_ACTIVITY:_ What lines of the material hold the string "ideas"? Pull each of them out.

_RECORDS SUPPLIED:_

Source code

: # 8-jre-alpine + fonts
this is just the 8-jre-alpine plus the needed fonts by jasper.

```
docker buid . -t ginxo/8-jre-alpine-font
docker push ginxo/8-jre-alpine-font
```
---
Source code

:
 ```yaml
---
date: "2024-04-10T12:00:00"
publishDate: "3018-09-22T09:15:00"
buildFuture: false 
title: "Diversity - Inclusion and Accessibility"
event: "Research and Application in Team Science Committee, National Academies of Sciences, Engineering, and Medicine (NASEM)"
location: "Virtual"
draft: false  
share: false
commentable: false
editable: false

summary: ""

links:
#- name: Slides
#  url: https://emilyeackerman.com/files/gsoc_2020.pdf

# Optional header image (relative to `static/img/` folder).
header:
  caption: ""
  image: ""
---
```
...
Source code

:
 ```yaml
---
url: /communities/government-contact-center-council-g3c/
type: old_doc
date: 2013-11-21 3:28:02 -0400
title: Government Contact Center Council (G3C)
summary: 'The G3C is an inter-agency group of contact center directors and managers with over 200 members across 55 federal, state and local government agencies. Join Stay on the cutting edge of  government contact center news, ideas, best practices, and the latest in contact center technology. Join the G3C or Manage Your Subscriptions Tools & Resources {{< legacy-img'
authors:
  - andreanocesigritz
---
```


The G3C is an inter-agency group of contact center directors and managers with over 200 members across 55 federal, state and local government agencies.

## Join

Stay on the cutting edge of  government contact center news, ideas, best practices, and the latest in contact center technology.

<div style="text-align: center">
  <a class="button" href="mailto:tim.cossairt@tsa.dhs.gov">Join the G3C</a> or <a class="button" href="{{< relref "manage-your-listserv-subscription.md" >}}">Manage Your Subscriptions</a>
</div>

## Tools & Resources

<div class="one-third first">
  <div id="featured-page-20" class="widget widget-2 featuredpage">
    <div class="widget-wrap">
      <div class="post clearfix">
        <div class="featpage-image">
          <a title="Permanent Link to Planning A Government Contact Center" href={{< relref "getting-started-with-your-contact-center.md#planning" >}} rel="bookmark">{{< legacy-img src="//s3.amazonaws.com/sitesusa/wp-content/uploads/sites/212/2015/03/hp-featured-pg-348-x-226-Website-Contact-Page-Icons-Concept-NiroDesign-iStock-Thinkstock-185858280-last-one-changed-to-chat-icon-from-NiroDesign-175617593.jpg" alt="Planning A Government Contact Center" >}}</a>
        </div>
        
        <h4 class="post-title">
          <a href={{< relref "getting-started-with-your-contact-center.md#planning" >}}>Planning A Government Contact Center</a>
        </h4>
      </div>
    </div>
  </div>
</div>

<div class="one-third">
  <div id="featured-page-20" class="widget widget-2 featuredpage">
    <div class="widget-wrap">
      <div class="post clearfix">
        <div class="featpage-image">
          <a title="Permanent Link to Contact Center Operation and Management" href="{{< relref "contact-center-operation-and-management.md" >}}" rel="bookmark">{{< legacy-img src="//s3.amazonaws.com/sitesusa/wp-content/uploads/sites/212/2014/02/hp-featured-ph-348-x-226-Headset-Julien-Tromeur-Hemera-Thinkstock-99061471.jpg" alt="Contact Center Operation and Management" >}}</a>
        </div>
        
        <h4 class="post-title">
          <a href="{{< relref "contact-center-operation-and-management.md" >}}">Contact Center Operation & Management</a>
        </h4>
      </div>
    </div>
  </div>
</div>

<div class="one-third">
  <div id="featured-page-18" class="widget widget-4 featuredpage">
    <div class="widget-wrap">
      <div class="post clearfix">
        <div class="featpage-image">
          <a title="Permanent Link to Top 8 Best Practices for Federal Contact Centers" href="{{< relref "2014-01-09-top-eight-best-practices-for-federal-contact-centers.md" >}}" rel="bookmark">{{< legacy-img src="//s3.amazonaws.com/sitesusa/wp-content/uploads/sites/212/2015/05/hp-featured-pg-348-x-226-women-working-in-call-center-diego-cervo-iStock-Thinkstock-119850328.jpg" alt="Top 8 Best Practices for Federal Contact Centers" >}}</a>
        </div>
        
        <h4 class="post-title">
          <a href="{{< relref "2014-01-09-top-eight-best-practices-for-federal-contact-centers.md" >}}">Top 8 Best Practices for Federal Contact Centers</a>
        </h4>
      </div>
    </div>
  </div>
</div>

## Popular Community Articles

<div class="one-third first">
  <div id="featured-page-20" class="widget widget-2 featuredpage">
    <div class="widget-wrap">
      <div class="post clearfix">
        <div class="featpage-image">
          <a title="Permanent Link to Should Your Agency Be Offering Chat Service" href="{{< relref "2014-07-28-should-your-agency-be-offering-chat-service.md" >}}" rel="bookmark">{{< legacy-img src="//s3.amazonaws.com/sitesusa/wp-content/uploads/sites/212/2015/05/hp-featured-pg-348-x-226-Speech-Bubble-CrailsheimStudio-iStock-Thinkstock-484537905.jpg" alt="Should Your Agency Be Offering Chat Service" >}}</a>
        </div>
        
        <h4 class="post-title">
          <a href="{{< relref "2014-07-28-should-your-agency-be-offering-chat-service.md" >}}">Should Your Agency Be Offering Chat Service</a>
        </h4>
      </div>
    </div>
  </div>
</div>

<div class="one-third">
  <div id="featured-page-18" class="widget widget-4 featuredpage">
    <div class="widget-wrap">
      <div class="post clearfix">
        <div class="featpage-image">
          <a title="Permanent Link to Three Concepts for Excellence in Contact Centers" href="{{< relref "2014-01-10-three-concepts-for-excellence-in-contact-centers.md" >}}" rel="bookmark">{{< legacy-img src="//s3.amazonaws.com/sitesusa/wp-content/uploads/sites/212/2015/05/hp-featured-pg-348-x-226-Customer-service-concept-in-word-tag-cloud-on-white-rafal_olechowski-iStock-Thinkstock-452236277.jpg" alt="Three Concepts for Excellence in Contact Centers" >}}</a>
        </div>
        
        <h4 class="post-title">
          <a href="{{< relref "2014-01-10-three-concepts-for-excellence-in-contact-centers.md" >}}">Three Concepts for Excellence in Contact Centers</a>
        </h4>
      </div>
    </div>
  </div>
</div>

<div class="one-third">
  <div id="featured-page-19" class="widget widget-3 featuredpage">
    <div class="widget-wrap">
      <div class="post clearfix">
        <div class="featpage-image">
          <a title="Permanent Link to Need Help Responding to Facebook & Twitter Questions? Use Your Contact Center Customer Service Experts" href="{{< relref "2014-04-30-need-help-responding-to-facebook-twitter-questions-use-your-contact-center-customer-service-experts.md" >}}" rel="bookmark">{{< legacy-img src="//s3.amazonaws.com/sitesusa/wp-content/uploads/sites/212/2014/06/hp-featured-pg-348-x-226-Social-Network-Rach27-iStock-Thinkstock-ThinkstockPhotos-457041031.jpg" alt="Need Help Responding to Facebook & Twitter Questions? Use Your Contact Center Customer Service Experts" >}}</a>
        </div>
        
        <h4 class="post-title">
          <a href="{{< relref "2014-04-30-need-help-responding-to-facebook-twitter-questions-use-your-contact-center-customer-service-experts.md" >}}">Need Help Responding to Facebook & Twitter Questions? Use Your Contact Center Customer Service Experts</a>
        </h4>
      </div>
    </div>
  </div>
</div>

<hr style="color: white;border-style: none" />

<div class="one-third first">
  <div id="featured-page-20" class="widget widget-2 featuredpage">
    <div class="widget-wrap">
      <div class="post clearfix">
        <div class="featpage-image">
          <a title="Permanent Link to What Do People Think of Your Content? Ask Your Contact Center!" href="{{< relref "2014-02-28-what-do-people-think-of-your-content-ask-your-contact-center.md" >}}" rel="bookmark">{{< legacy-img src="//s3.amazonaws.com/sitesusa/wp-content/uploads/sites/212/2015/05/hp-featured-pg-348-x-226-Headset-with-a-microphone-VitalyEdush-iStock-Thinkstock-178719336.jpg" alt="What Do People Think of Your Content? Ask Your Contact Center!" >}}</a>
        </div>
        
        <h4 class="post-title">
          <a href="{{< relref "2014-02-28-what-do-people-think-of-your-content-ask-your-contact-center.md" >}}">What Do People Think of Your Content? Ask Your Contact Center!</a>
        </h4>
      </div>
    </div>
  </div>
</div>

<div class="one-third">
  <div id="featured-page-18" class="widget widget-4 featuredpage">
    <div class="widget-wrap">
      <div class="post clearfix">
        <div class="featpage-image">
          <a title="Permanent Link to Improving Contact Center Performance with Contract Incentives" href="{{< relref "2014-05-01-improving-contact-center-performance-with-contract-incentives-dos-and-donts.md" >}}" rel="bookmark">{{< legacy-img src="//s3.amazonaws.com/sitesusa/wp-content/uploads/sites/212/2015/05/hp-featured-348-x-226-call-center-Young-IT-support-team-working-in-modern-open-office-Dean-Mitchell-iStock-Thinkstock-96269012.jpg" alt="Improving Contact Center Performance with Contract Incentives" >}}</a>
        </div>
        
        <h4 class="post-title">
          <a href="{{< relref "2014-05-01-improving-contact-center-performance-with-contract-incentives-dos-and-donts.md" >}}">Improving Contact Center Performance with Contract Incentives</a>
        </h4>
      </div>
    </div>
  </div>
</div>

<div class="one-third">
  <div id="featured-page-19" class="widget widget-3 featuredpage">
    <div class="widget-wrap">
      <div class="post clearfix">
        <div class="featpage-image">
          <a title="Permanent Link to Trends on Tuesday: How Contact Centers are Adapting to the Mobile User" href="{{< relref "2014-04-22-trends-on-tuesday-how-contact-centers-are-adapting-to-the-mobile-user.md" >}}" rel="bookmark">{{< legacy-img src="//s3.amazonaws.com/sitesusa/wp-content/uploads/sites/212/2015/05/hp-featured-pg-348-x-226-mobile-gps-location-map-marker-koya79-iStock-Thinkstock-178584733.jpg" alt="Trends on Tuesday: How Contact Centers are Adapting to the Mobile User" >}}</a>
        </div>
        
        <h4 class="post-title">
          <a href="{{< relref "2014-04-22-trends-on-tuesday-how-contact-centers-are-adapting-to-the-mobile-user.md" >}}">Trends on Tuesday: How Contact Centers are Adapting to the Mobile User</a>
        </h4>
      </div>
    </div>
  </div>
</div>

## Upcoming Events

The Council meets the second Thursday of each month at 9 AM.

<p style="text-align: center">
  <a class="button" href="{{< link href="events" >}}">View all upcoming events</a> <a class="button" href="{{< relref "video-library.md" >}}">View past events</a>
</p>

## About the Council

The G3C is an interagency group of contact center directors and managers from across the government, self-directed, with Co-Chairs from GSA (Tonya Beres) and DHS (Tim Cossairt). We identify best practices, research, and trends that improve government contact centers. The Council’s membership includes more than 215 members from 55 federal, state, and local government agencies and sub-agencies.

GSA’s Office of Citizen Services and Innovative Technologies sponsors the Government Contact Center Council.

_REPLY:_
summary: 'The G3C is an inter-agency group of contact center directors and managers with over 200 members across 55 federal, state and local government agencies. Join Stay on the cutting edge of  government contact center news, ideas, best practices, and the latest in contact center technology. Join the G3C or Manage Your Subscriptions Tools & Resources {{< legacy-img'
Stay on the cutting edge of  government contact center news, ideas, best practices, and the latest in contact center technology.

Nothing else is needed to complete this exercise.